The ramp opened into a vast amphitheater. Rows upon rows of stone seats surrounded a circular stage of polished black marble at the center. And on it, a rostrum made out of bone. It should have felt like a place of judgment, but right now, it brought me the desperate solace I needed.

“Better?” he asked.

I gave a small, uncertain nod, my pulse a frantic, panicked flutter in my throat. He waited a moment longer, then released me. “This is the Agora of Echoes,” he explained, gesturing at the immense area around us. “The produce stalls are merely a distraction at its gates. This is where our bride market is held.”

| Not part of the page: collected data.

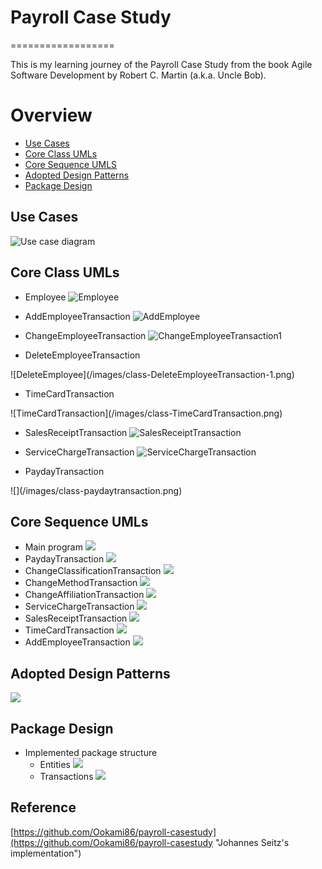 # Payroll Case Study
==================

This is my learning journey of the Payroll Case Study from the book Agile Software
Development by Robert C. Martin (a.k.a. Uncle Bob).

# Overview
  * [Use Cases](#use-case)
  * [Core Class UMLs](#core-class-UMLs)
  * [Core Sequence UMLS](#core-sequence-UMLs)
  * [Adopted Design Patterns](#design-patterns)
  * [Package Design](#package-design)

## Use Cases <a id="use-case"></a>
![Use case diagram](/images/Payroll-use-case.png)

## Core Class UMLs <a id="core-class-UMLs"></a>
* Employee
![Employee](/images/class-Employee.png)

* AddEmployeeTransaction
![AddEmployee](/images/class-AddEmployeeTransaction.png)

* ChangeEmployeeTransaction
![ChangeEmployeeTransaction1](/images/class-ChangeEmployeeTransaction.png)

* DeleteEmployeeTransaction
<div style="width: 500px">
![DeleteEmployee](/images/class-DeleteEmployeeTransaction-1.png)
</div>

* TimeCardTransaction
<div style="width: 500px">
![TimeCardTransaction](/images/class-TimeCardTransaction.png)
</div>

* SalesReceiptTransaction
![SalesReceiptTransaction](/images/class-SalesReceiptTransaction.png)
* ServiceChargeTransaction
![ServiceChargeTransaction](/images/class-ServiceChargeTransaction.png)

* PaydayTransaction
<div style="width: 500px">
![](/images/class-paydaytransaction.png)
</div>

## Core Sequence UMLs <a id="core-sequence-UMLs"></a>
* Main program
![](/images/seq-MainProgram.png)
* PaydayTransaction
![](/images/seq-PaydayTransaction.png)
* ChangeClassificationTransaction
![](/images/seq-ChangeClassificationTransaction.png)
* ChangeMethodTransaction
![](/images/seq-ChangeMethodTransaction.png)
* ChangeAffiliationTransaction
![](/images/seq-ChangeAffiliationTransaction.png)
* ServiceChargeTransaction
![](/images/seq-ServiceChargeTransaction.png)
* SalesReceiptTransaction
![](/images/seq-SalesReceiptTransaction.png)
* TimeCardTransaction
![](/images/seq-TimeCardTransaction.png)
* AddEmployeeTransaction
![](/images/seq-AddEmployees.png)


## Adopted Design Patterns <a id="design-patterns"></a>
![](/images/designPatterns.png)

## Package Design <a id="package-design"></a>
* Implemented package structure
  * Entities
![](/images/payroll-implemented-entities.png)
  * Transactions
![](/images/payroll-implemented-trans-structure.png)

Reference
---------
[https://github.com/Ookami86/payroll-casestudy](https://github.com/Ookami86/payroll-casestudy "Johannes Seitz's implementation")
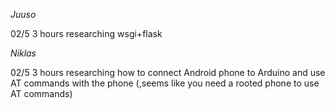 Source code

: _Juuso_

02/5 3 hours researching wsgi+flask

_Niklas_

02/5 3 hours researching how to connect Android phone to Arduino and use AT commands with the phone (,seems like you need a rooted phone to use AT commands)
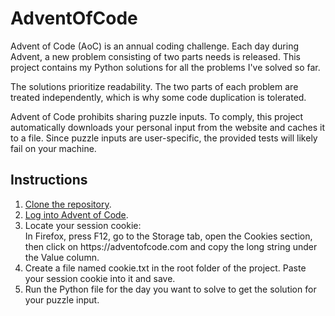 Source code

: # AdventOfCode

Advent of Code (AoC) is an annual coding challenge.
Each day during Advent, a new problem consisting of two parts needs is released.
This project contains my Python solutions for all the problems I've solved so far.

The solutions prioritize readability.
The two parts of each problem are treated independently, which is why some code duplication is tolerated.

Advent of Code prohibits sharing puzzle inputs.
To comply, this project automatically downloads your personal input from the website and caches it to a file.
Since puzzle inputs are user-specific, the provided tests will likely fail on your machine.

## Instructions

1. [Clone the repository](https://github.com/denial-of-service/AdventOfCode/archive/refs/heads/master.zip).
1. [Log into Advent of Code](https://adventofcode.com/auth/login).
1. Locate your session cookie:  
   In Firefox, press F12, go to the Storage tab, open the Cookies section,
   then click on https<nolink>://adventofcode.com and copy the long string under the Value column.
1. Create a file named cookie.txt in the root folder of the project.
   Paste your session cookie into it and save.
1. Run the Python file for the day you want to solve to get the solution for your puzzle input.
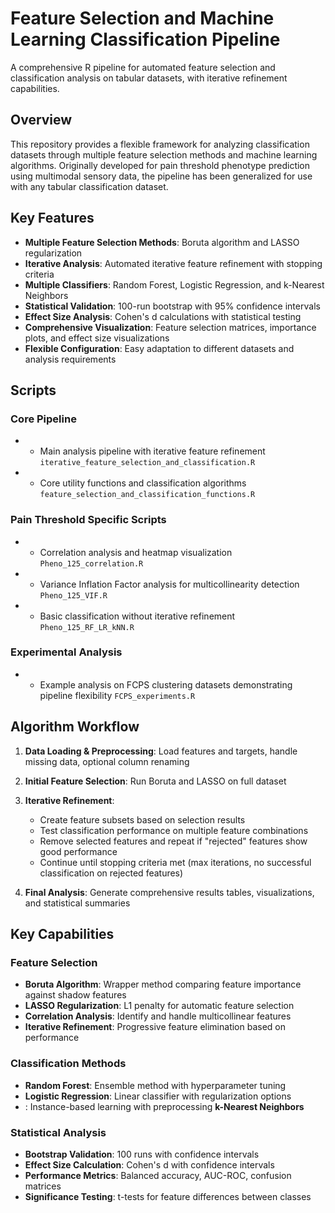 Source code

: # Feature Selection and Machine Learning Classification Pipeline
A comprehensive R pipeline for automated feature selection and classification analysis on tabular datasets, with iterative refinement capabilities.
## Overview
This repository provides a flexible framework for analyzing classification datasets through multiple feature selection methods and machine learning algorithms. Originally developed for pain threshold phenotype prediction using multimodal sensory data, the pipeline has been generalized for use with any tabular classification dataset.
## Key Features
- **Multiple Feature Selection Methods**: Boruta algorithm and LASSO regularization
- **Iterative Analysis**: Automated iterative feature refinement with stopping criteria
- **Multiple Classifiers**: Random Forest, Logistic Regression, and k-Nearest Neighbors
- **Statistical Validation**: 100-run bootstrap with 95% confidence intervals
- **Effect Size Analysis**: Cohen's d calculations with statistical testing
- **Comprehensive Visualization**: Feature selection matrices, importance plots, and effect size visualizations
- **Flexible Configuration**: Easy adaptation to different datasets and analysis requirements

## Scripts
### Core Pipeline
- - Main analysis pipeline with iterative feature refinement `iterative_feature_selection_and_classification.R`
- - Core utility functions and classification algorithms `feature_selection_and_classification_functions.R`

### Pain Threshold Specific Scripts
- - Correlation analysis and heatmap visualization `Pheno_125_correlation.R`
- - Variance Inflation Factor analysis for multicollinearity detection `Pheno_125_VIF.R`
- - Basic classification without iterative refinement `Pheno_125_RF_LR_kNN.R`

### Experimental Analysis
- - Example analysis on FCPS clustering datasets demonstrating pipeline flexibility `FCPS_experiments.R`

## Algorithm Workflow
1. **Data Loading & Preprocessing**: Load features and targets, handle missing data, optional column renaming
2. **Initial Feature Selection**: Run Boruta and LASSO on full dataset
3. **Iterative Refinement**:
    - Create feature subsets based on selection results
    - Test classification performance on multiple feature combinations
    - Remove selected features and repeat if "rejected" features show good performance
    - Continue until stopping criteria met (max iterations, no successful classification on rejected features)

4. **Final Analysis**: Generate comprehensive results tables, visualizations, and statistical summaries

## Key Capabilities
### Feature Selection
- **Boruta Algorithm**: Wrapper method comparing feature importance against shadow features
- **LASSO Regularization**: L1 penalty for automatic feature selection
- **Correlation Analysis**: Identify and handle multicollinear features
- **Iterative Refinement**: Progressive feature elimination based on performance

### Classification Methods
- **Random Forest**: Ensemble method with hyperparameter tuning
- **Logistic Regression**: Linear classifier with regularization options
- : Instance-based learning with preprocessing **k-Nearest Neighbors**

### Statistical Analysis
- **Bootstrap Validation**: 100 runs with confidence intervals
- **Effect Size Calculation**: Cohen's d with confidence intervals
- **Performance Metrics**: Balanced accuracy, AUC-ROC, confusion matrices
- **Significance Testing**: t-tests for feature differences between classes
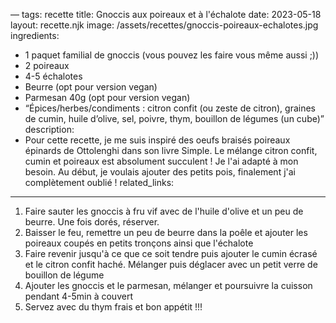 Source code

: —
tags: recette
title: Gnoccis aux poireaux et à l'échalote
date: 2023-05-18
layout: recette.njk
image: /assets/recettes/gnoccis-poireaux-echalotes.jpg
ingredients:
  - 1 paquet familial de gnoccis (vous pouvez les faire vous même aussi ;))
  - 2 poireaux
  - 4-5 échalotes
  - Beurre (opt pour version vegan)
  - Parmesan 40g (opt pour version vegan)
  - “Épices/herbes/condiments : citron confit (ou zeste de citron), graines de cumin, huile d’olive, sel, poivre, thym, bouillon de légumes (un cube)”
description:
  - Pour cette recette, je me suis inspiré des oeufs braisés poireaux épinards de Ottolenghi dans son livre Simple. Le mélange citron confit, cumin et poireaux est absolument succulent ! Je l'ai adapté à mon besoin. Au début, je voulais ajouter des petits pois, finalement j'ai complètement oublié !
related_links:
---

1. Faire sauter les gnoccis à fru vif avec de l'huile d'olive et un peu de beurre. Une fois dorés, réserver.
2. Baisser le feu, remettre un peu de beurre dans la poêle et ajouter les poireaux coupés en petits tronçons ainsi que l'échalote
3. Faire revenir jusqu'à ce que ce soit tendre puis ajouter le cumin écrasé et le citron confit haché. Mélanger puis déglacer avec un petit verre de bouillon de légume
4. Ajouter les gnoccis et le parmesan, mélanger et poursuivre la cuisson pendant 4-5min à couvert
5. Servez avec du thym frais et bon appétit !!!
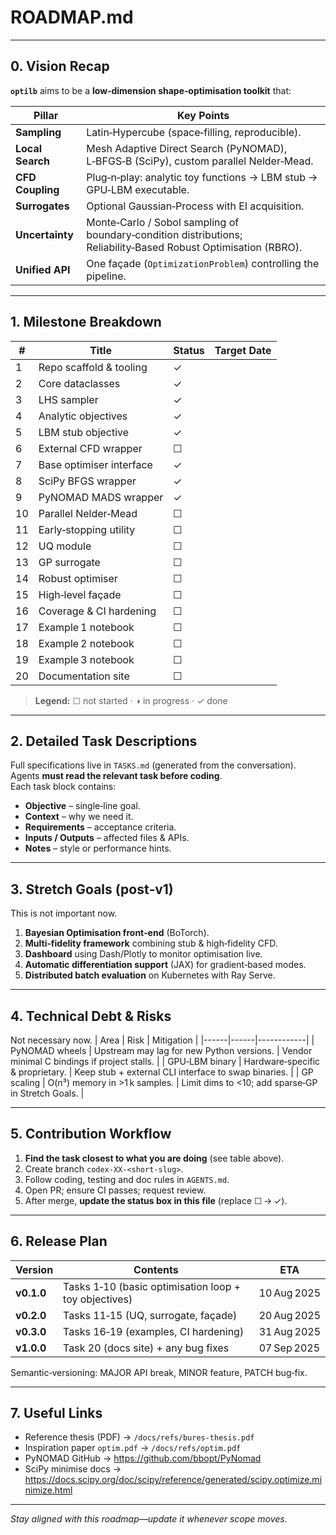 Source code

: # ROADMAP.md
---

## 0. Vision Recap
**`optilb`** aims to be a **low‑dimension shape‑optimisation toolkit** that:

| Pillar | Key Points |
|--------|------------|
| **Sampling** | Latin‑Hypercube (space‑filling, reproducible). |
| **Local Search** | Mesh Adaptive Direct Search (PyNOMAD), L‑BFGS‑B (SciPy), custom parallel Nelder‑Mead. |
| **CFD Coupling** | Plug‑n‑play: analytic toy functions → LBM stub → GPU‑LBM executable. |
| **Surrogates** | Optional Gaussian‑Process with EI acquisition. |
| **Uncertainty** | Monte‑Carlo / Sobol sampling of boundary‑condition distributions; Reliability‑Based Robust Optimisation (RBRO). |
| **Unified API** | One façade (`OptimizationProblem`) controlling the pipeline. |

---

## 1. Milestone Breakdown

| # | Title | Status | Target Date |
|---|-------|--------|-------------|
| 1 | Repo scaffold & tooling | ✓ |
| 2 | Core dataclasses | ✓ |
| 3 | LHS sampler | ✓ |
| 4 | Analytic objectives | ✓ |
| 5 | LBM stub objective | ✓ |
| 6 | External CFD wrapper | ☐ |
| 7 | Base optimiser interface | ✓ |
| 8 | SciPy BFGS wrapper | ✓ |
| 9 | PyNOMAD MADS wrapper | ✓ |
| 10 | Parallel Nelder‑Mead | ☐ |
| 11 | Early‑stopping utility | ☐ |
| 12 | UQ module | ☐ |
| 13 | GP surrogate | ☐ |
| 14 | Robust optimiser | ☐ |
| 15 | High‑level façade | ☐ |
| 16 | Coverage & CI hardening | ☐ |
| 17 | Example 1 notebook | ☐ |
| 18 | Example 2 notebook | ☐ |
| 19 | Example 3 notebook | ☐ |
| 20 | Documentation site | ☐ |

> **Legend:** ☐ not started · ◑ in progress · ✓ done

---

## 2. Detailed Task Descriptions
Full specifications live in `TASKS.md` (generated from the conversation).  
Agents **must read the relevant task before coding**.  
Each task block contains:

- **Objective** – single‑line goal.  
- **Context** – why we need it.  
- **Requirements** – acceptance criteria.  
- **Inputs / Outputs** – affected files & APIs.  
- **Notes** – style or performance hints.

---

## 3. Stretch Goals (post‑v1)
This is not important now.
1. **Bayesian Optimisation front‑end** (BoTorch).  
2. **Multi‑fidelity framework** combining stub & high‑fidelity CFD.  
3. **Dashboard** using Dash/Plotly to monitor optimisation live.  
4. **Automatic differentiation support** (JAX) for gradient‑based modes.  
5. **Distributed batch evaluation** on Kubernetes with Ray Serve.

---

## 4. Technical Debt & Risks
Not necessary now.
| Area | Risk | Mitigation |
|------|------|------------|
| PyNOMAD wheels | Upstream may lag for new Python versions. | Vendor minimal C bindings if project stalls. |
| GPU‑LBM binary | Hardware‑specific & proprietary. | Keep stub + external CLI interface to swap binaries. |
| GP scaling | O(n³) memory in >1 k samples. | Limit dims to <10; add sparse‑GP in Stretch Goals. |

---

## 5. Contribution Workflow
1. **Find the task closest to what you are doing** (see table above).  
2. Create branch `codex‑XX‑<short‑slug>`.  
3. Follow coding, testing and doc rules in `AGENTS.md`.  
4. Open PR; ensure CI passes; request review.  
5. After merge, **update the status box in this file** (replace ☐ → ✓).

---

## 6. Release Plan
| Version | Contents | ETA |
|---------|----------|-----|
| **v0.1.0** | Tasks 1‑10 (basic optimisation loop + toy objectives) | 10 Aug 2025 |
| **v0.2.0** | Tasks 11‑15 (UQ, surrogate, façade) | 20 Aug 2025 |
| **v0.3.0** | Tasks 16‑19 (examples, CI hardening) | 31 Aug 2025 |
| **v1.0.0** | Task 20 (docs site) + any bug fixes | 07 Sep 2025 |

Semantic‑versioning: MAJOR API break, MINOR feature, PATCH bug‑fix.

---

## 7. Useful Links
- Reference thesis (PDF) → `/docs/refs/bures‑thesis.pdf`
- Inspiration paper `optim.pdf` → `/docs/refs/optim.pdf`
- PyNOMAD GitHub → <https://github.com/bbopt/PyNomad>
- SciPy minimise docs → <https://docs.scipy.org/doc/scipy/reference/generated/scipy.optimize.minimize.html>

---

*Stay aligned with this roadmap—update it whenever scope moves.*
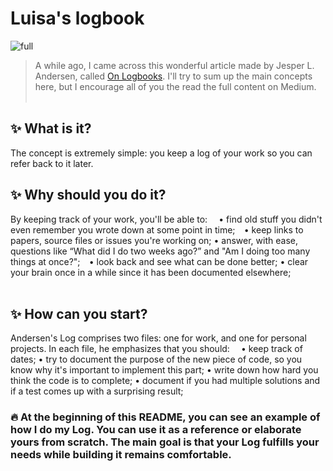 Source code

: # Luisa's logbook

![full](https://user-images.githubusercontent.com/21061462/107561249-14fc4480-6bbd-11eb-87c6-bd597e5ffdfc.png)

> A while ago, I came across this wonderful article made by Jesper L. Andersen, called [On Logbooks](https://medium.com/@jlouis666/on-logbooks-e2380ab2f8f0#.2rox21s7w). I'll try to sum up the main concepts here, but I encourage all of you the read the full content on Medium.
⠀⠀
⠀⠀⠀⠀⠀⠀⠀
## ✨ What is it?
The concept is extremely simple: you keep a log of your work so you can refer back to it later.
⠀⠀⠀
⠀⠀⠀⠀
## ✨ Why should you do it?
By keeping track of your work, you'll be able to:
⠀
• find old stuff you didn't even remember you wrote down at some point in time;⠀
• keep links to papers, source files or issues you're working on;
• answer, with ease, questions like “What did I do two weeks ago?” and "Am I doing too many things at once?";⠀
• look back and see what can be done better;
• clear your brain once in a while since it has been documented elsewhere;
⠀⠀⠀⠀⠀⠀⠀⠀⠀
## ✨ How can you start?
Andersen's Log comprises two files: one for work, and one for personal projects. In each file, he emphasizes that you should:
⠀
• keep track of dates;
• try to document the purpose of the new piece of code, so you know why it's important to implement this part;
• write down how hard you think the code is to complete;
• document if you had multiple solutions and if a test comes up with a surprising result;
⠀⠀⠀⠀⠀⠀⠀⠀⠀
### 🔥 At the beginning of this README, you can see an example of how I do my Log. You can use it as a reference or elaborate yours from scratch. The main goal is that your Log fulfills your needs while building it remains comfortable.

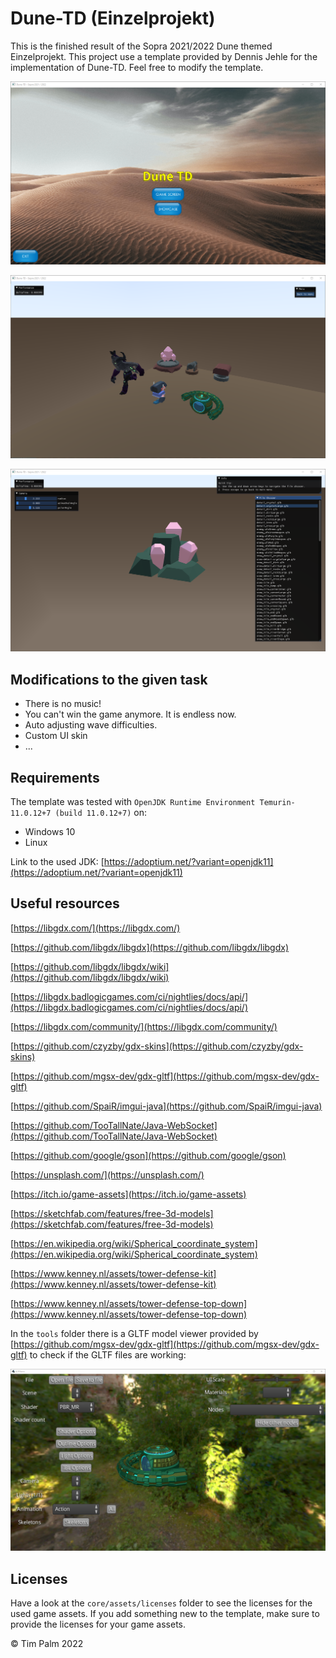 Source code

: # Dune-TD (Einzelprojekt)

This is the finished result of the Sopra 2021/2022 Dune themed Einzelprojekt. This project use a
template provided by Dennis Jehle for the implementation of Dune-TD. Feel free to modify the template.

![](template_screenshot_menu.png)

![](template_screenshot_game.png)

![](template_screenshot_showcase.png)

## Modifications to the given task
* There is no music!
* You can't win the game anymore. It is endless now.
* Auto adjusting wave difficulties.
* Custom UI skin
* ...

## Requirements

The template was tested with `OpenJDK Runtime Environment Temurin-11.0.12+7 (build 11.0.12+7)` on:

* Windows 10
* Linux

Link to the used JDK: [https://adoptium.net/?variant=openjdk11](https://adoptium.net/?variant=openjdk11)

## Useful resources

[https://libgdx.com/](https://libgdx.com/)

[https://github.com/libgdx/libgdx](https://github.com/libgdx/libgdx)

[https://github.com/libgdx/libgdx/wiki](https://github.com/libgdx/libgdx/wiki)

[https://libgdx.badlogicgames.com/ci/nightlies/docs/api/](https://libgdx.badlogicgames.com/ci/nightlies/docs/api/)

[https://libgdx.com/community/](https://libgdx.com/community/)

[https://github.com/czyzby/gdx-skins](https://github.com/czyzby/gdx-skins)

[https://github.com/mgsx-dev/gdx-gltf](https://github.com/mgsx-dev/gdx-gltf)

[https://github.com/SpaiR/imgui-java](https://github.com/SpaiR/imgui-java)

[https://github.com/TooTallNate/Java-WebSocket](https://github.com/TooTallNate/Java-WebSocket)

[https://github.com/google/gson](https://github.com/google/gson)

[https://unsplash.com/](https://unsplash.com/)

[https://itch.io/game-assets](https://itch.io/game-assets)

[https://sketchfab.com/features/free-3d-models](https://sketchfab.com/features/free-3d-models)

[https://en.wikipedia.org/wiki/Spherical_coordinate_system](https://en.wikipedia.org/wiki/Spherical_coordinate_system)

[https://www.kenney.nl/assets/tower-defense-kit](https://www.kenney.nl/assets/tower-defense-kit)

[https://www.kenney.nl/assets/tower-defense-top-down](https://www.kenney.nl/assets/tower-defense-top-down)

In the `tools` folder there is a GLTF model viewer provided by [https://github.com/mgsx-dev/gdx-gltf](https://github.com/mgsx-dev/gdx-gltf) to check if the GLTF files are working:

![](model_viewer.png)

## Licenses

Have a look at the `core/assets/licenses` folder to see the licenses for the used game assets. If you add something new to the template, make sure to provide the licenses for your game assets.

© Tim Palm 2022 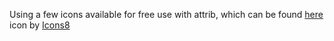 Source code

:
Using a few icons available for free use with attrib, which can be found  <a target="_blank" href="https://icons8.com/icon/vU7V8aXIgB2K/spartan-helmet">here</a> icon by <a target="_blank" href="https://icons8.com">Icons8</a>
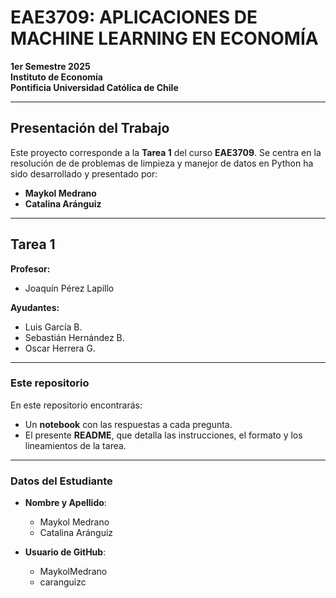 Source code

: # EAE3709: APLICACIONES DE MACHINE LEARNING EN ECONOMÍA  
**1er Semestre 2025**  
**Instituto de Economía**  
**Pontificia Universidad Católica de Chile**  

---

## Presentación del Trabajo

Este proyecto corresponde a la **Tarea 1** del curso **EAE3709**. Se centra en la resolución de de problemas de limpieza y manejor de datos en Python ha sido desarrollado y presentado por:

- **Maykol Medrano**  
- **Catalina Aránguiz**  

---

## Tarea 1

**Profesor:**  
- Joaquín Pérez Lapillo  

**Ayudantes:**  
- Luis García B.  
- Sebastián Hernández B.  
- Oscar Herrera G.  

---

### Este repositorio

En este repositorio encontrarás:  
- Un **notebook** con las respuestas a cada pregunta.  
- El presente **README**, que detalla las instrucciones, el formato y los lineamientos de la tarea.

---

### Datos del Estudiante

- **Nombre y Apellido**: 
  - Maykol Medrano  
  - Catalina Aránguiz  

- **Usuario de GitHub**:  
  - MaykolMedrano
  - caranguizc  

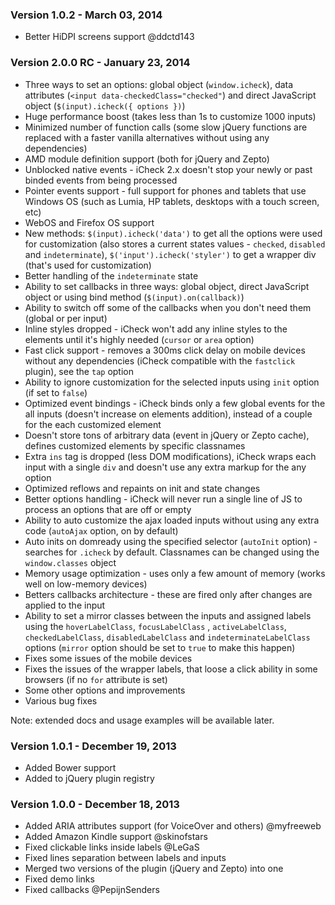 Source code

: ### Version 1.0.2 - March 03, 2014

* Better HiDPI screens support @ddctd143

### Version 2.0.0 RC - January 23, 2014

* Three ways to set an options: global object (`window.icheck`), data attributes (`<input data-checkedClass="checked"`)
  and direct JavaScript object (`$(input).icheck({ options })`)
* Huge performance boost (takes less than 1s to customize 1000 inputs)
* Minimized number of function calls (some slow jQuery functions are replaced with a faster vanilla alternatives without
  using any dependencies)
* AMD module definition support (both for jQuery and Zepto)
* Unblocked native events - iCheck 2.x doesn't stop your newly or past binded events from being processed
* Pointer events support - full support for phones and tablets that use Windows OS (such as Lumia, HP tablets, desktops
  with a touch screen, etc)
* WebOS and Firefox OS support
* New methods: `$(input).icheck('data')` to get all the options were used for customization (also stores a current
  states values - `checked`, `disabled` and `indeterminate`), `$('input').icheck('styler')` to get a wrapper div (that's
  used for customization)
* Better handling of the `indeterminate` state
* Ability to set callbacks in three ways: global object, direct JavaScript object or using bind
  method (`$(input).on(callback)`)
* Ability to switch off some of the callbacks when you don't need them (global or per input)
* Inline styles dropped - iCheck won't add any inline styles to the elements until it's highly needed (`cursor`
  or `area` option)
* Fast click support - removes a 300ms click delay on mobile devices without any dependencies (iCheck compatible with
  the `fastclick` plugin), see the `tap` option
* Ability to ignore customization for the selected inputs using `init` option (if set to `false`)
* Optimized event bindings - iCheck binds only a few global events for the all inputs (doesn't increase on elements
  addition), instead of a couple for the each customized element
* Doesn't store tons of arbitrary data (event in jQuery or Zepto cache), defines customized elements by specific
  classnames
* Extra `ins` tag is dropped (less DOM modifications), iCheck wraps each input with a single `div` and doesn't use any
  extra markup for the any option
* Optimized reflows and repaints on init and state changes
* Better options handling - iCheck will never run a single line of JS to process an options that are off or empty
* Ability to auto customize the ajax loaded inputs without using any extra code (`autoAjax` option, on by default)
* Auto inits on domready using the specified selector (`autoInit` option) - searches for `.icheck` by default.
  Classnames can be changed using the `window.classes` object
* Memory usage optimization - uses only a few amount of memory (works well on low-memory devices)
* Betters callbacks architecture - these are fired only after changes are applied to the input
* Ability to set a mirror classes between the inputs and assigned labels using the `hoverLabelClass`, `focusLabelClass`
  , `activeLabelClass`, `checkedLabelClass`, `disabledLabelClass` and `indeterminateLabelClass` options (`mirror` option
  should be set to `true` to make this happen)
* Fixes some issues of the mobile devices
* Fixes the issues of the wrapper labels, that loose a click ability in some browsers (if no `for` attribute is set)
* Some other options and improvements
* Various bug fixes

Note: extended docs and usage examples will be available later.

### Version 1.0.1 - December 19, 2013

* Added Bower support
* Added to jQuery plugin registry

### Version 1.0.0 - December 18, 2013

* Added ARIA attributes support (for VoiceOver and others) @myfreeweb
* Added Amazon Kindle support @skinofstars
* Fixed clickable links inside labels @LeGaS
* Fixed lines separation between labels and inputs
* Merged two versions of the plugin (jQuery and Zepto) into one
* Fixed demo links
* Fixed callbacks @PepijnSenders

The bride market.The place where destinies were tied. Where he had practically invited me, during our first meeting.

“It seems different from bride markets in Korinos.”

Phonos nodded, his lips twisting into a small smile. “Our brides are always Death-touched. And such women are rare.”

The term snagged in my mind, almost as insistent as fate’s threads had once been. “Is that what I am? Death-touched?”

Phonos offered no answer. He held my stare, his expression unreadable. His lack of response became a mirror, an empty space forcing me to fill it myself.

If I closed my eyes, I could still see it all. The old man in the village, his heart giving out, a connection snapping with a final pop I felt in my own chest. The young mother, taken by fever, her life dimming like a guttering candle. The soldier on the road, his last rattling exhalation a ghost in my own lungs. I’d been there for all of them. My so-called gift had deemed it necessary.

I clenched my hands into fists. Anger was useless, but that had never stopped anyone. “But of course, what else could I be? The Weave made sure of it.”

“I know you understand the nature of the Weave, of fate,” Phonos offered, his gentle voice pulling me from the ghosts of my past. “I know you understand the bond that connects us. But fate is not a cage. It is a path made of decisions. And the choice to stay... that must be yours.”

“A choice...” I let out a dry, humorless laugh. “The threads never gave me an option. They just pulled. They dragged me until I bled.”

“Then let this be the first one that waits for you to pull back.”

Phonos offered his arm again. The heavy muscle of his forearm was a tether in a world of glowing crystals and death magic, a solid thing to hold on to.

“You are not weak because you sought silence, Daphne. You are strong because you survived the noise long enough to find it.”

My breath hitched. My hands suddenly felt like foreign objects. For years, they had done nothing but brace for impact. That, and tend to chickens. But all of that had changed.

Slowly, deliberately, I uncurled my fingers. My muscles ached. I looked down at my palms, at the vulnerable flesh that had felt a thousand passings.

They were just hands. My hands. And they were empty.

The future had always been a chaotic storm, but in its own way, that had been predictable. Now, there was nothing. No threads. No path. No cage.

But there was a choice, and that was worth far more than I could have ever imagined.